-------- Listed entries --------
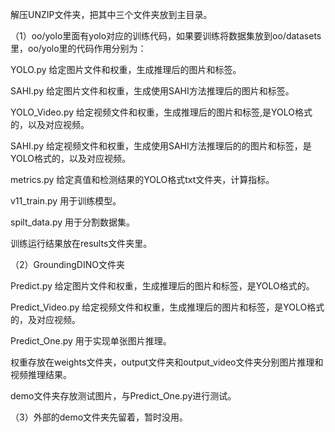 解压UNZIP文件夹，把其中三个文件夹放到主目录。

（1）oo/yolo里面有yolo对应的训练代码，如果要训练将数据集放到oo/datasets里，oo/yolo里的代码作用分别为：

YOLO.py 给定图片文件和权重，生成推理后的图片和标签。

SAHI.py 给定图片文件和权重，生成使用SAHI方法推理后的图片和标签。

YOLO_Video.py 给定视频文件和权重，生成推理后的图片和标签,是YOLO格式的，以及对应视频。

SAHI.py 给定视频文件和权重，生成使用SAHI方法推理后的的图片和标签，是YOLO格式的，以及对应视频。

metrics.py 给定真值和检测结果的YOLO格式txt文件夹，计算指标。

v11_train.py 用于训练模型。

spilt_data.py 用于分割数据集。

训练运行结果放在results文件夹里。

（2）GroundingDINO文件夹

Predict.py 给定图片文件和权重，生成推理后的图片和标签，是YOLO格式的。

Predict_Video.py 给定视频文件和权重，生成推理后的图片和标签，是YOLO格式的，及对应视频。

Predict_One.py 用于实现单张图片推理。

权重存放在weights文件夹，output文件夹和output_video文件夹分别图片推理和视频推理结果。

demo文件夹存放测试图片，与Predict_One.py进行测试。

（3）外部的demo文件夹先留着，暂时没用。
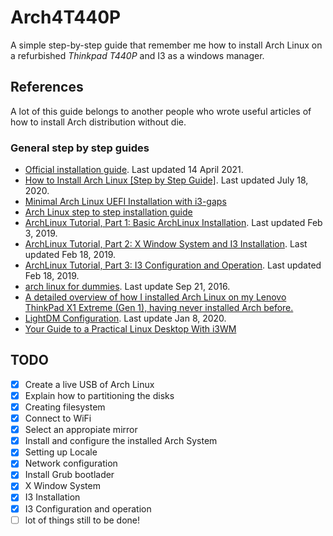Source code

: # Arch4T440P

A simple step-by-step guide that remember me how to install Arch Linux on a refurbished *Thinkpad T440P* and I3 as a windows manager.

## References

A lot of this guide belongs to another people who wrote useful articles of how to install Arch distribution without die.


### General step by step guides

* [Official installation guide](https://wiki.archlinux.org/index.php/Installation_guide#Connect_to_the_internet). Last updated 14 April 2021.
* [How to Install Arch Linux [Step by Step Guide]](https://itsfoss.com/install-arch-linux/). Last updated July 18, 2020.
* [Minimal Arch Linux UEFI Installation with i3-gaps](https://sks147.medium.com/minimal-arch-linux-uefi-installation-with-i3-gaps-cfc507cc8be1)
* [Arch Linux step to step installation guide](https://gist.github.com/eltonvs/d8977de93466552a3448d9822e265e38)
* [ArchLinux Tutorial, Part 1: Basic ArchLinux Installation](https://mudrii.medium.com/arch-linux-installation-on-hw-with-i3-windows-manager-part-1-5ef9751a0be). Last updated Feb 3, 2019.
* [ArchLinux Tutorial, Part 2: X Window System and I3 Installation](https://mudrii.medium.com/arch-linux-installation-on-hw-with-i3-windows-manager-part-2-x-window-system-and-i3-installation-86735e55a0a0). Last updated Feb 18, 2019.
* [ArchLinux Tutorial, Part 3: I3 Configuration and Operation](https://mudrii.medium.com/archlinux-tutorial-part-3-i3-configuration-and-operation-9cd6dc90e524). Last updated Feb 18, 2019.
* [arch linux for dummies](https://github.com/jieverson/dotfiles/wiki/arch-linux-for-dummies). Last update Sep 21, 2016.
* [A detailed overview of how I installed Arch Linux on my Lenovo ThinkPad X1 Extreme (Gen 1), having never installed Arch before.](https://gist.github.com/CodingCellist/05556e0cb6cde146fc3f70b578b73da3)
* [LightDM Configuration](https://christitus.com/lightdm-configuration/). Last update Jan 8, 2020.
* [Your Guide to a Practical Linux Desktop With i3WM](https://www.devpy.me/your-guide-to-a-practical-linux-desktop-with-i3wm/)

## TODO

- [x] Create a live USB of Arch Linux
- [x] Explain how to partitioning the disks
- [x] Creating filesystem
- [x] Connect to WiFi
- [x] Select an appropiate mirror
- [x] Install and configure the installed Arch System
- [x] Setting up Locale
- [x] Network configuration
- [x] Install Grub bootlader
- [x] X Window System
- [x] I3 Installation
- [x] I3 Configuration and operation
- [ ] lot of things still to be done!
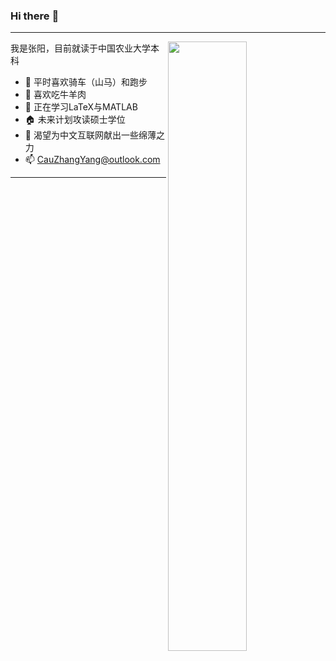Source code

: ### Hi there :wave:

---
[<img align="right" width="50%" src="https://github-readme-stats-ouuan.vercel.app/api?username=infinity-07&show_icons=true">](https://metrics.lecoq.io/infinity-07?template=classic)

我是张阳，目前就读于中国农业大学本科

- :mountain_bicyclist: 平时喜欢骑车（山马）和跑步
- :meat_on_bone: 喜欢吃牛羊肉
- :closed_book: 正在学习LaTeX与MATLAB
- :house: 未来计划攻读硕士学位
- :punch: 渴望为中文互联网献出一些绵薄之力
- :mailbox: CauZhangYang@outlook.com

---
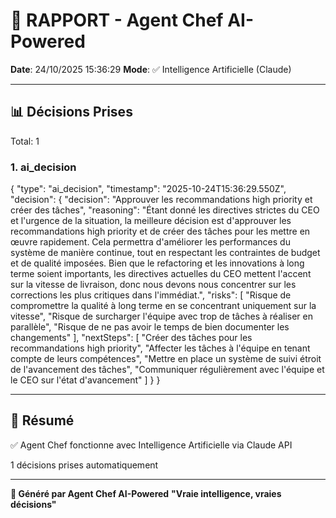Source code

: # 🤖 RAPPORT - Agent Chef AI-Powered

**Date**: 24/10/2025 15:36:29
**Mode**: ✅ Intelligence Artificielle (Claude)

---

## 📊 Décisions Prises

Total: 1


### 1. ai_decision

{
  "type": "ai_decision",
  "timestamp": "2025-10-24T15:36:29.550Z",
  "decision": {
    "decision": "Approuver les recommandations high priority et créer des tâches",
    "reasoning": "Étant donné les directives strictes du CEO et l'urgence de la situation, la meilleure décision est d'approuver les recommandations high priority et de créer des tâches pour les mettre en œuvre rapidement. Cela permettra d'améliorer les performances du système de manière continue, tout en respectant les contraintes de budget et de qualité imposées. Bien que le refactoring et les innovations à long terme soient importants, les directives actuelles du CEO mettent l'accent sur la vitesse de livraison, donc nous devons nous concentrer sur les corrections les plus critiques dans l'immédiat.",
    "risks": [
      "Risque de compromettre la qualité à long terme en se concentrant uniquement sur la vitesse",
      "Risque de surcharger l'équipe avec trop de tâches à réaliser en parallèle",
      "Risque de ne pas avoir le temps de bien documenter les changements"
    ],
    "nextSteps": [
      "Créer des tâches pour les recommandations high priority",
      "Affecter les tâches à l'équipe en tenant compte de leurs compétences",
      "Mettre en place un système de suivi étroit de l'avancement des tâches",
      "Communiquer régulièrement avec l'équipe et le CEO sur l'état d'avancement"
    ]
  }
}


---

## 🎯 Résumé

✅ Agent Chef fonctionne avec Intelligence Artificielle via Claude API

1 décisions prises automatiquement

---

**🤖 Généré par Agent Chef AI-Powered**
**"Vraie intelligence, vraies décisions"**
--------
▶ [Exercise goal]: The pictures in the entries above should be left out; all else must be copied exactly.

▶ [Exercise solution]:
 解压UNZIP文件夹，把其中三个文件夹放到主目录。

（1）oo/yolo里面有yolo对应的训练代码，如果要训练将数据集放到oo/datasets里，oo/yolo里的代码作用分别为：

YOLO.py 给定图片文件和权重，生成推理后的图片和标签。

SAHI.py 给定图片文件和权重，生成使用SAHI方法推理后的图片和标签。

YOLO_Video.py 给定视频文件和权重，生成推理后的图片和标签,是YOLO格式的，以及对应视频。

SAHI.py 给定视频文件和权重，生成使用SAHI方法推理后的的图片和标签，是YOLO格式的，以及对应视频。

metrics.py 给定真值和检测结果的YOLO格式txt文件夹，计算指标。

v11_train.py 用于训练模型。

spilt_data.py 用于分割数据集。

训练运行结果放在results文件夹里。

（2）GroundingDINO文件夹

Predict.py 给定图片文件和权重，生成推理后的图片和标签，是YOLO格式的。

Predict_Video.py 给定视频文件和权重，生成推理后的图片和标签，是YOLO格式的，及对应视频。

Predict_One.py 用于实现单张图片推理。

权重存放在weights文件夹，output文件夹和output_video文件夹分别图片推理和视频推理结果。

demo文件夹存放测试图片，与Predict_One.py进行测试。

（3）外部的demo文件夹先留着，暂时没用。
Source code

: # Arch4T440P

A simple step-by-step guide that remember me how to install Arch Linux on a refurbished *Thinkpad T440P* and I3 as a windows manager.

## References

A lot of this guide belongs to another people who wrote useful articles of how to install Arch distribution without die.


### General step by step guides

* [Official installation guide](https://wiki.archlinux.org/index.php/Installation_guide#Connect_to_the_internet). Last updated 14 April 2021.
* [How to Install Arch Linux [Step by Step Guide]](https://itsfoss.com/install-arch-linux/). Last updated July 18, 2020.
* [Minimal Arch Linux UEFI Installation with i3-gaps](https://sks147.medium.com/minimal-arch-linux-uefi-installation-with-i3-gaps-cfc507cc8be1)
* [Arch Linux step to step installation guide](https://gist.github.com/eltonvs/d8977de93466552a3448d9822e265e38)
* [ArchLinux Tutorial, Part 1: Basic ArchLinux Installation](https://mudrii.medium.com/arch-linux-installation-on-hw-with-i3-windows-manager-part-1-5ef9751a0be). Last updated Feb 3, 2019.
* [ArchLinux Tutorial, Part 2: X Window System and I3 Installation](https://mudrii.medium.com/arch-linux-installation-on-hw-with-i3-windows-manager-part-2-x-window-system-and-i3-installation-86735e55a0a0). Last updated Feb 18, 2019.
* [ArchLinux Tutorial, Part 3: I3 Configuration and Operation](https://mudrii.medium.com/archlinux-tutorial-part-3-i3-configuration-and-operation-9cd6dc90e524). Last updated Feb 18, 2019.
* [arch linux for dummies](https://github.com/jieverson/dotfiles/wiki/arch-linux-for-dummies). Last update Sep 21, 2016.
* [A detailed overview of how I installed Arch Linux on my Lenovo ThinkPad X1 Extreme (Gen 1), having never installed Arch before.](https://gist.github.com/CodingCellist/05556e0cb6cde146fc3f70b578b73da3)
* [LightDM Configuration](https://christitus.com/lightdm-configuration/). Last update Jan 8, 2020.
* [Your Guide to a Practical Linux Desktop With i3WM](https://www.devpy.me/your-guide-to-a-practical-linux-desktop-with-i3wm/)

## TODO

- [x] Create a live USB of Arch Linux
- [x] Explain how to partitioning the disks
- [x] Creating filesystem
- [x] Connect to WiFi
- [x] Select an appropiate mirror
- [x] Install and configure the installed Arch System
- [x] Setting up Locale
- [x] Network configuration
- [x] Install Grub bootlader
- [x] X Window System
- [x] I3 Installation
- [x] I3 Configuration and operation
- [ ] lot of things still to be done!
Source code

: ### Hi there :wave:

---
[<img align="right" width="50%" src="https://github-readme-stats-ouuan.vercel.app/api?username=infinity-07&show_icons=true">](https://metrics.lecoq.io/infinity-07?template=classic)

我是张阳，目前就读于中国农业大学本科

- :mountain_bicyclist: 平时喜欢骑车（山马）和跑步
- :meat_on_bone: 喜欢吃牛羊肉
- :closed_book: 正在学习LaTeX与MATLAB
- :house: 未来计划攻读硕士学位
- :punch: 渴望为中文互联网献出一些绵薄之力
- :mailbox: CauZhangYang@outlook.com

---
Source code

: # 🤖 RAPPORT - Agent Chef AI-Powered

**Date**: 24/10/2025 15:36:29
**Mode**: ✅ Intelligence Artificielle (Claude)

---

## 📊 Décisions Prises

Total: 1


### 1. ai_decision

{
  "type": "ai_decision",
  "timestamp": "2025-10-24T15:36:29.550Z",
  "decision": {
    "decision": "Approuver les recommandations high priority et créer des tâches",
    "reasoning": "Étant donné les directives strictes du CEO et l'urgence de la situation, la meilleure décision est d'approuver les recommandations high priority et de créer des tâches pour les mettre en œuvre rapidement. Cela permettra d'améliorer les performances du système de manière continue, tout en respectant les contraintes de budget et de qualité imposées. Bien que le refactoring et les innovations à long terme soient importants, les directives actuelles du CEO mettent l'accent sur la vitesse de livraison, donc nous devons nous concentrer sur les corrections les plus critiques dans l'immédiat.",
    "risks": [
      "Risque de compromettre la qualité à long terme en se concentrant uniquement sur la vitesse",
      "Risque de surcharger l'équipe avec trop de tâches à réaliser en parallèle",
      "Risque de ne pas avoir le temps de bien documenter les changements"
    ],
    "nextSteps": [
      "Créer des tâches pour les recommandations high priority",
      "Affecter les tâches à l'équipe en tenant compte de leurs compétences",
      "Mettre en place un système de suivi étroit de l'avancement des tâches",
      "Communiquer régulièrement avec l'équipe et le CEO sur l'état d'avancement"
    ]
  }
}


---

## 🎯 Résumé

✅ Agent Chef fonctionne avec Intelligence Artificielle via Claude API

1 décisions prises automatiquement

---

**🤖 Généré par Agent Chef AI-Powered**
**"Vraie intelligence, vraies décisions"**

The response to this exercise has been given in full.